Whether you’re looking to brush up on some bookkeeping terms or you’re trying to find a better way to manage your finances, a fundamental understanding of Financial Accounting Basics will help you organize your books for success.

Financial Accounting Basics Defined

So what do we mean exactly by financial accounting? According to the New York State Society of Certified Public Accountants (NYSSCPA), accounting is the “recording and reporting of financial transactions, including the origination of the transaction, its recognition, processing, and summarization in the financial statements.” In short, basic accounting allows you to keep track of all your business transactions so you have a place (called the general ledger) to see a snapshot of your finances.

The accounting process is often explained as a “cycle” and includes eight steps.

The Accounting Cycle

Step 1: Transactions

A transaction occurs when a business engages in some sort of financial event. This includes any activity that uses a company’s financial resources, such as:

  • The sale of a product or service
  • Purchasing raw materials from a supplier
  • Paying wages to employees or taxes to the government
  • Incurring debt from a creditor

Step 2: Journal entries

After a transaction has occurred, you must record the event in a journal, which is a complete list of all transactions. To do this, many business owners use a method called double-entry accounting whereby two accounts are affected with each transaction. For example, let’s say you own a small lemonade stand and a customer buys a drink for $3.50 using cash. Using double-entry accounting, this transaction involves a debit to the cash account and a credit to the sales account for $3.50.

Step 3: Posting

Posting simply means transferring all of the debits and credits from the journal to the ledger.

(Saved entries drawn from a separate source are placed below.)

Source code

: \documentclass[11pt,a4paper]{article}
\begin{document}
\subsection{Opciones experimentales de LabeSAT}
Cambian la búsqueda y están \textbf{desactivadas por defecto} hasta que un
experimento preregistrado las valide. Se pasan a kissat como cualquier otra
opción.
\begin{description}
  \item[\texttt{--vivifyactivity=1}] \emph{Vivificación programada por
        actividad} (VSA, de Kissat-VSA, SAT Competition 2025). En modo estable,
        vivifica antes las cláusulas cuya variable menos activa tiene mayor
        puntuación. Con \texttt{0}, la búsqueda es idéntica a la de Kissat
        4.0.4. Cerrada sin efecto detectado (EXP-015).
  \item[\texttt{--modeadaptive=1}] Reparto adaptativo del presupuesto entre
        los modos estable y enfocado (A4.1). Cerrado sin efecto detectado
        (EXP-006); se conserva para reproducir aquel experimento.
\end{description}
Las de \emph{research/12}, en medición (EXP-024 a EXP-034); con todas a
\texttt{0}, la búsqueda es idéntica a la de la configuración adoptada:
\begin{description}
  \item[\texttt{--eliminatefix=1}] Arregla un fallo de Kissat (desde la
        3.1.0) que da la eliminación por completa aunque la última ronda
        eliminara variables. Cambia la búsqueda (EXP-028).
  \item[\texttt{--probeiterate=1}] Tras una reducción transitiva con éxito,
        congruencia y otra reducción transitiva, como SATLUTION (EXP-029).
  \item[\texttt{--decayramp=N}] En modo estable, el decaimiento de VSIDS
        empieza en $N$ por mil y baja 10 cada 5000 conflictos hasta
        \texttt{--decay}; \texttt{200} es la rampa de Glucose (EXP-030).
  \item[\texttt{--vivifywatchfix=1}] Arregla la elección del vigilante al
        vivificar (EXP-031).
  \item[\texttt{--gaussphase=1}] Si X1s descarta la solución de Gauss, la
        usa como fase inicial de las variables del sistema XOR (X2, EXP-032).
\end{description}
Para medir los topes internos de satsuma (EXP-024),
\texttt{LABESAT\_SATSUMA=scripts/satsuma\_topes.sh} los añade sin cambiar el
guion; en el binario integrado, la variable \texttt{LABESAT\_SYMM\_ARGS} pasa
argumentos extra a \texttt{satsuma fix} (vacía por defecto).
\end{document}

By definition, a ledger is a list of all the accounts used by your company. Examples include:

  • Cash
  • Accounts receivable
  • Inventory
  • Accounts payable
  • Long-term liabilities
  • Leasehold improvements
  • Revenue
  • Common stock
  • Cost of goods sold
  • Rent expense
  • Supplies
  • Utilities expense
  • Wages expense
  • Interest expense

Step 4: Trial balance

Using the account balances from the ledger, the next step in the accounting cycle is to calculate the trial balance by totaling all debits and credits. This is also done at the end of the accounting period and the purpose is to verify that the basic accounting equation (Assets = Liabilities + Stockholder’s Equity) is in balance. In other words, the trial balance validates that debits equal credits.

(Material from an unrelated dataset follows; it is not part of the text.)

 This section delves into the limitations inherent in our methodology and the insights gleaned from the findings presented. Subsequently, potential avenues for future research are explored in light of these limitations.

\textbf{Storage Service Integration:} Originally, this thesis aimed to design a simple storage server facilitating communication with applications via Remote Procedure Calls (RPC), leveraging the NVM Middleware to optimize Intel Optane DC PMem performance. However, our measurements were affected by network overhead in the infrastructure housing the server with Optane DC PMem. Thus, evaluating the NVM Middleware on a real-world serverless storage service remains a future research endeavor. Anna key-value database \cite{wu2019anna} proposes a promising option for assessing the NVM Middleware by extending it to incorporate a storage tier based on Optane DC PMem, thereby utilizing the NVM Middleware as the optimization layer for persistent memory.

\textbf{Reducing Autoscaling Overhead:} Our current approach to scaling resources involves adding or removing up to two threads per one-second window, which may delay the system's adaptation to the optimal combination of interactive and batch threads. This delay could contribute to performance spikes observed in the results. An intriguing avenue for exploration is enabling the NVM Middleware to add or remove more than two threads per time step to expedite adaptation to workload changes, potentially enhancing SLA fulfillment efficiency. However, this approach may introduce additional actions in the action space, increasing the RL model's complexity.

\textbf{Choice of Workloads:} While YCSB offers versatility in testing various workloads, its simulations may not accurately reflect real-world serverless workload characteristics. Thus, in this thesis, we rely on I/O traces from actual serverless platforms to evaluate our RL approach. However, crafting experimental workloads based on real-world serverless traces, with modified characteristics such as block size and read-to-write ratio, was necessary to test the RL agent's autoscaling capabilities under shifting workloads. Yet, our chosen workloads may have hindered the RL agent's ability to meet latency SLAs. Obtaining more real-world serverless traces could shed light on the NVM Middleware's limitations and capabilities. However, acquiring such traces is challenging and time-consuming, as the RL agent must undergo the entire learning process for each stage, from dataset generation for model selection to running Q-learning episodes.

Steps 5 & 6: Prepare a worksheet and make adjusting journal entries

After calculating the trial balance, it’s not uncommon to find that your books are not in balance. If so it means there’s an error and you need to make “adjustments” to correct it, which are tracked in a worksheet. Errors can occur for a number of different reasons, but here some of the most common:

  • Adding the total debits and credits incorrectly in the trial balance
  • Inaccurately transferring the ledger account balances to the trial balance
  • Improperly calculating the ledger account balance
  • Making an error when posting a journal entry to the ledger
  • Omitting or miscalculating a journal entry

To correct an error, you first record an adjusting entry in the general journal and then post it to the ledger. This involves balancing the appropriate asset or liability account and updating the corresponding revenue or expense account.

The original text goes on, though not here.